Winter squash two ways on D is for Dinner
Michele Piironen is the owner of Food To Grow, a personal chef service
Whether you're a busy parent or a single person on the go, making home-cooked meals can sometimes seem like a real challenge.
But before giving up and heading over to the microwaveable food aisle, Michele Piironen has some advice.
Piironen, the owner of Food To Grow, prepares made-from-scratch meals in her kitchen and delivers them to the time-crunched Ottawans who subscribe to her personal chef service.
This week on D is for Dinner, Piironen stops by CBC Ottawa's All In A Day studios with a couple of practical, homemade dishes that highlight a common winter vegetable: the humble squash.
Winter Squash Soup with Gruyere Croutons
- ¼ cup butter.
- 1 large onion, finely chopped.
- 4 large garlic cloves, chopped.
- 3 -14½ oz. cans chicken broth, low-fat and reduced-sodium.
- 4 cups butternut squash, peeled and diced into 1-inch pieces.
- 4 cups acorn squash, peeled and diced into 1-inch pieces.
- 1¼ tsp. fresh thyme, minced.
- 1¼ tsp. fresh sage, minced.
- ¼ cup whipping cream.
- 2 tsp. sugar.
- 2 tbsp. butter.
- 1 cup Gruyere cheese, grated.
- 1 tsp. fresh thyme, minced.
- 1 tsp. fresh sage, minced.
- 1 baguette cut into ¼-inch thick slices (24).
- For the soup: melt butter in a large pot over medium heat.
- Add onion and garlic and sauté until tender, about 10 minutes.
- Add the broth, squash and herbs and bring to a boil.

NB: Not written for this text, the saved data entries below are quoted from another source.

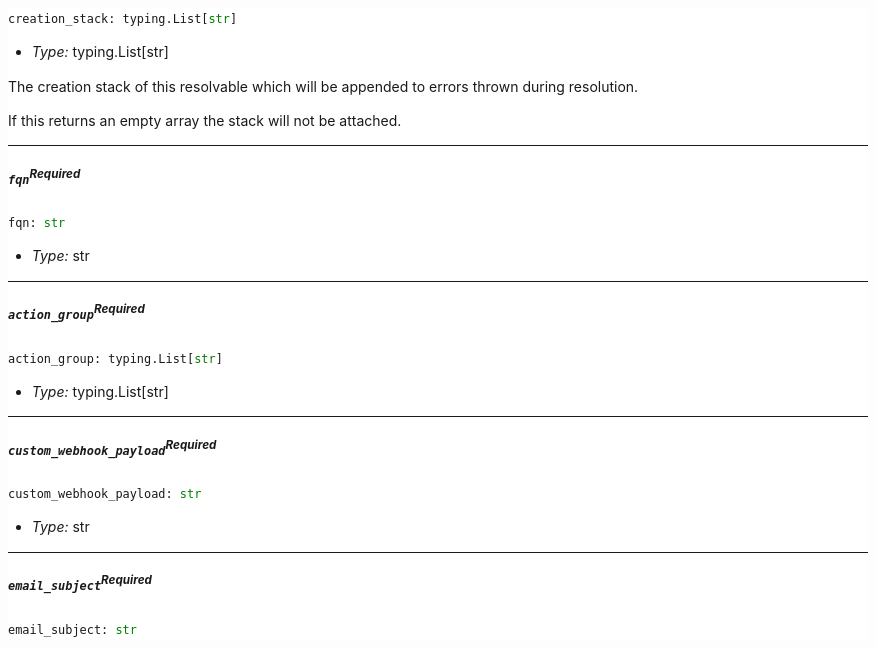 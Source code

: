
 ```python
creation_stack: typing.List[str]
```

- *Type:* typing.List[str]

The creation stack of this resolvable which will be appended to errors thrown during resolution.

If this returns an empty array the stack will not be attached.

---

##### `fqn`<sup>Required</sup> <a name="fqn" id="@cdktf/provider-azurerm.dataAzurermMonitorScheduledQueryRulesAlert.DataAzurermMonitorScheduledQueryRulesAlertActionOutputReference.property.fqn"></a>

```python
fqn: str
```

- *Type:* str

---

##### `action_group`<sup>Required</sup> <a name="action_group" id="@cdktf/provider-azurerm.dataAzurermMonitorScheduledQueryRulesAlert.DataAzurermMonitorScheduledQueryRulesAlertActionOutputReference.property.actionGroup"></a>

```python
action_group: typing.List[str]
```

- *Type:* typing.List[str]

---

##### `custom_webhook_payload`<sup>Required</sup> <a name="custom_webhook_payload" id="@cdktf/provider-azurerm.dataAzurermMonitorScheduledQueryRulesAlert.DataAzurermMonitorScheduledQueryRulesAlertActionOutputReference.property.customWebhookPayload"></a>

```python
custom_webhook_payload: str
```

- *Type:* str

---

##### `email_subject`<sup>Required</sup> <a name="email_subject" id="@cdktf/provider-azurerm.dataAzurermMonitorScheduledQueryRulesAlert.DataAzurermMonitorScheduledQueryRulesAlertActionOutputReference.property.emailSubject"></a>

```python
email_subject: str
```
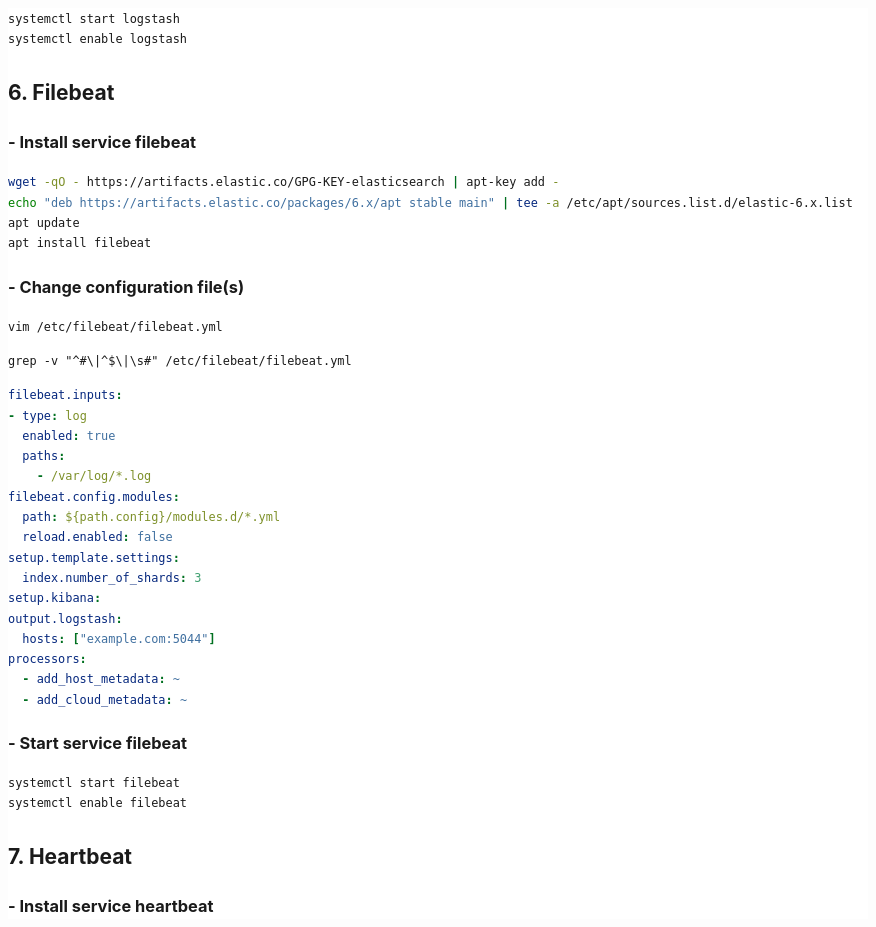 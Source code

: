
 ```bash
systemctl start logstash
systemctl enable logstash
```

## 6. Filebeat

### - Install service filebeat

```bash
wget -qO - https://artifacts.elastic.co/GPG-KEY-elasticsearch | apt-key add -
echo "deb https://artifacts.elastic.co/packages/6.x/apt stable main" | tee -a /etc/apt/sources.list.d/elastic-6.x.list
apt update
apt install filebeat
```

### - Change configuration file(s)

`vim /etc/filebeat/filebeat.yml`

`grep -v "^#\|^$\|\s#" /etc/filebeat/filebeat.yml`

```yaml
filebeat.inputs:
- type: log
  enabled: true
  paths:
    - /var/log/*.log
filebeat.config.modules:
  path: ${path.config}/modules.d/*.yml
  reload.enabled: false
setup.template.settings:
  index.number_of_shards: 3
setup.kibana:
output.logstash:
  hosts: ["example.com:5044"]
processors:
  - add_host_metadata: ~
  - add_cloud_metadata: ~
```

### - Start service filebeat

```bash
systemctl start filebeat
systemctl enable filebeat
```

## 7. Heartbeat

### - Install service heartbeat

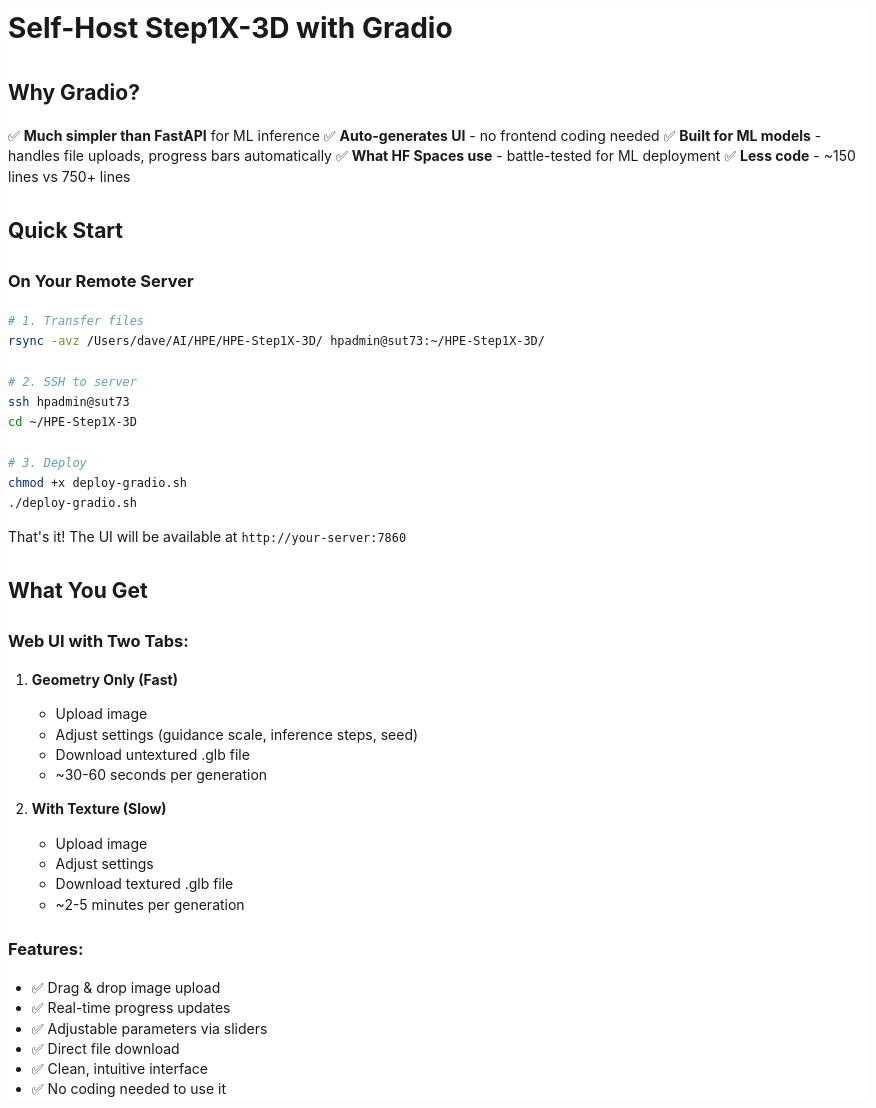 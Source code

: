 # Self-Host Step1X-3D with Gradio

## Why Gradio?

✅ **Much simpler than FastAPI** for ML inference
✅ **Auto-generates UI** - no frontend coding needed
✅ **Built for ML models** - handles file uploads, progress bars automatically
✅ **What HF Spaces use** - battle-tested for ML deployment
✅ **Less code** - ~150 lines vs 750+ lines

## Quick Start

### On Your Remote Server

```bash
# 1. Transfer files
rsync -avz /Users/dave/AI/HPE/HPE-Step1X-3D/ hpadmin@sut73:~/HPE-Step1X-3D/

# 2. SSH to server
ssh hpadmin@sut73
cd ~/HPE-Step1X-3D

# 3. Deploy
chmod +x deploy-gradio.sh
./deploy-gradio.sh
```

That's it! The UI will be available at `http://your-server:7860`

## What You Get

### Web UI with Two Tabs:

1. **Geometry Only (Fast)**
   - Upload image
   - Adjust settings (guidance scale, inference steps, seed)
   - Download untextured .glb file
   - ~30-60 seconds per generation

2. **With Texture (Slow)**
   - Upload image
   - Adjust settings
   - Download textured .glb file
   - ~2-5 minutes per generation

### Features:
- ✅ Drag & drop image upload
- ✅ Real-time progress updates
- ✅ Adjustable parameters via sliders
- ✅ Direct file download
- ✅ Clean, intuitive interface
- ✅ No coding needed to use it
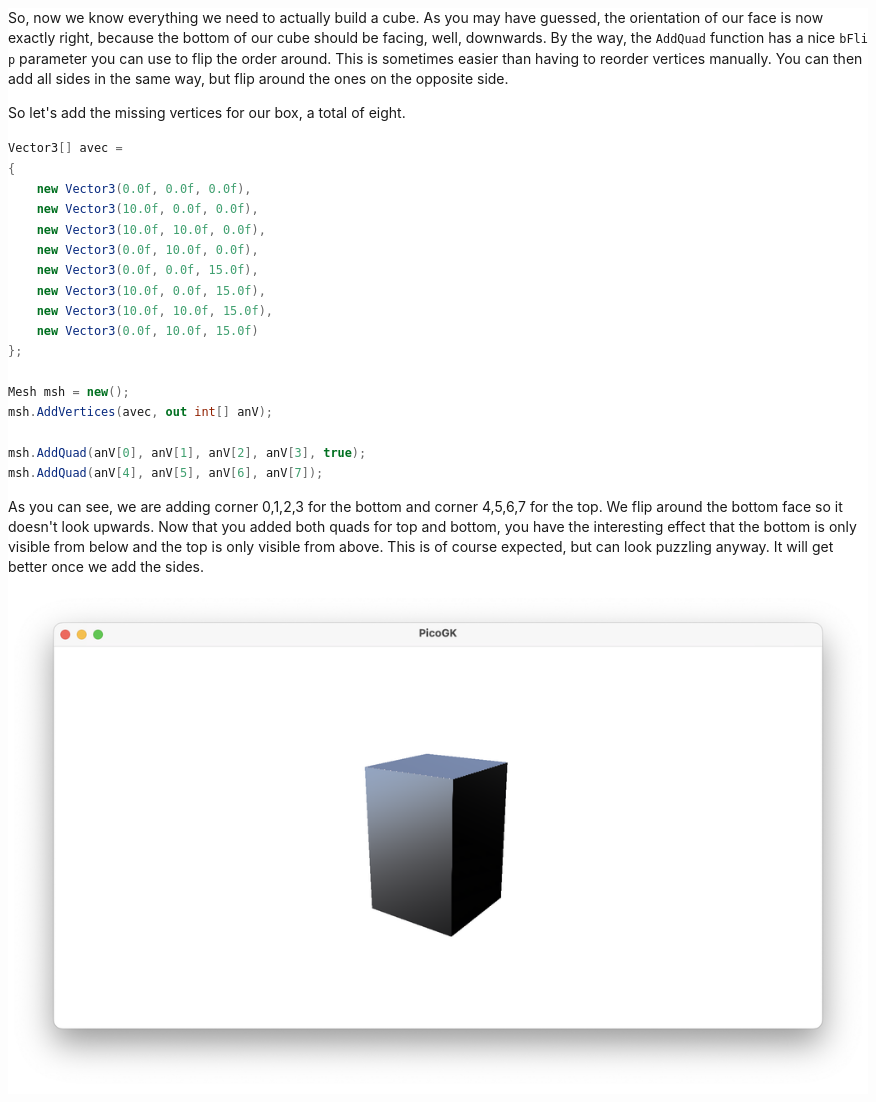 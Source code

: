 So, now we know everything we need to actually build a cube. As you may have guessed, the orientation of our face is now exactly right, because the bottom of our cube should be facing, well, downwards. By the way, the `AddQuad` function has a nice `bFlip` parameter you can use to flip the order around. This is sometimes easier than having to reorder vertices manually. You can then add all sides in the same way, but flip around the ones on the opposite side.

So let's add the missing vertices for our box, a total of eight.

```c#
Vector3[] avec = 
{
    new Vector3(0.0f, 0.0f, 0.0f),
    new Vector3(10.0f, 0.0f, 0.0f),
    new Vector3(10.0f, 10.0f, 0.0f),
    new Vector3(0.0f, 10.0f, 0.0f),
    new Vector3(0.0f, 0.0f, 15.0f),
    new Vector3(10.0f, 0.0f, 15.0f),
    new Vector3(10.0f, 10.0f, 15.0f),
    new Vector3(0.0f, 10.0f, 15.0f)
};

Mesh msh = new();
msh.AddVertices(avec, out int[] anV);

msh.AddQuad(anV[0], anV[1], anV[2], anV[3], true);
msh.AddQuad(anV[4], anV[5], anV[6], anV[7]);
```

As you can see, we are adding corner 0,1,2,3 for the bottom and corner 4,5,6,7 for the top. We flip around the bottom face so it doesn't look upwards. Now that you added both quads for top and bottom, you have the interesting effect that the bottom is only visible from below and the top is only visible from above. This is of course expected, but can look puzzling anyway. It will get better once we add the sides.

![](assets/15-cube.png)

- Reduce heat, cover and simmer until squash is very tender, about 20 minutes.
- Working in batches, puree soup in a blender.
- Return to the same pot and stir in the cream and sugar and bring to a simmer.
- Season with salt and pepper.
- Soup can me made up to one day ahead — in which case, chill and reheat prior to serving.
- For the croutons: butter one side of each bread slice and arrange, buttered side up, on a baking sheet.
- Place under broiler and broil until golden, about 1 minute.
- Turn over and sprinkle bread slices with cheese, then thyme and sage, then salt and pepper.
- Broil for about 1 minute, or until the cheese melts.
- Ladle the soup into bowls and top with croutons.
Roasted Butternut Squash and Pear Salad with Gingerbread Candied Pecans and Balsamic Vinaigrette
- 6 cups salad greens.
- 3 cups butternut squash, diced into ¾-inch cubes.
- 2 cups pecan halves, chopped.
- 1 small ripe pear, sliced.
- ¼ cup red onion or shallots, finely sliced.
- ⅓ cup olive oil, plus 2 extra tbsp.
- 2 tbsp. balsamic vinegar.
- 1 tbsp. butter.
- 2 tbsp. honey.
- 1 tbsp. sugar.
- 1 tbsp. dijon mustard.
- 2 tsp. brown sugar.
- 1 tsp. ground ginger.
- 1 tsp. cinnamon.
- 1 pinch cayenne.
- ¼ tsp. ground cloves.
- Kosher salt.
- Preheat oven to 300 F.
- In a medium saucepan, add honey, sugar, spices and a pinch of salt and heat and stir until combined.
- Remove from heat, add pecans and stir until evenly coated.
- Arrange nuts in a single layer on a parchment-lined cookie sheet and bake for 20-25 minutes, or until fragrant and crisp.
- Allow to cool completely, then break apart any nuts that have stuck together.
- Place the diced squash on a heavy-duty baking sheet.
- Drizzle 2 tbsp. of olive oil over the squash and sprinkle with ¾ tsp. salt. Toss to coat.
- Roast the squash until browned on the bottom, about 20 minutes. Flip with a metal spatula and continue to roast until browned on the other side — about 5-10 minutes more.
- Set aside to cool.
- Place the onion or shallots in a large bowl, cover with water, let soak for 15 minutes and then drain in a colander.
- Combine the vinegar, mustard, brown sugar and ¼ tsp. salt in a bowl and whisk vigorously while pouring in the remaining olive oil.
- Place the onion or shallots and salad greens in a large bowl, sprinkle with ½ tsp. salt, and drizzle just enough of the dressing to give it a light coating and toss gently.
- Divide the greens among six plates and scatter the pecans, squash and pears over the greens.
- Drizzle with more dressing if desired and serve.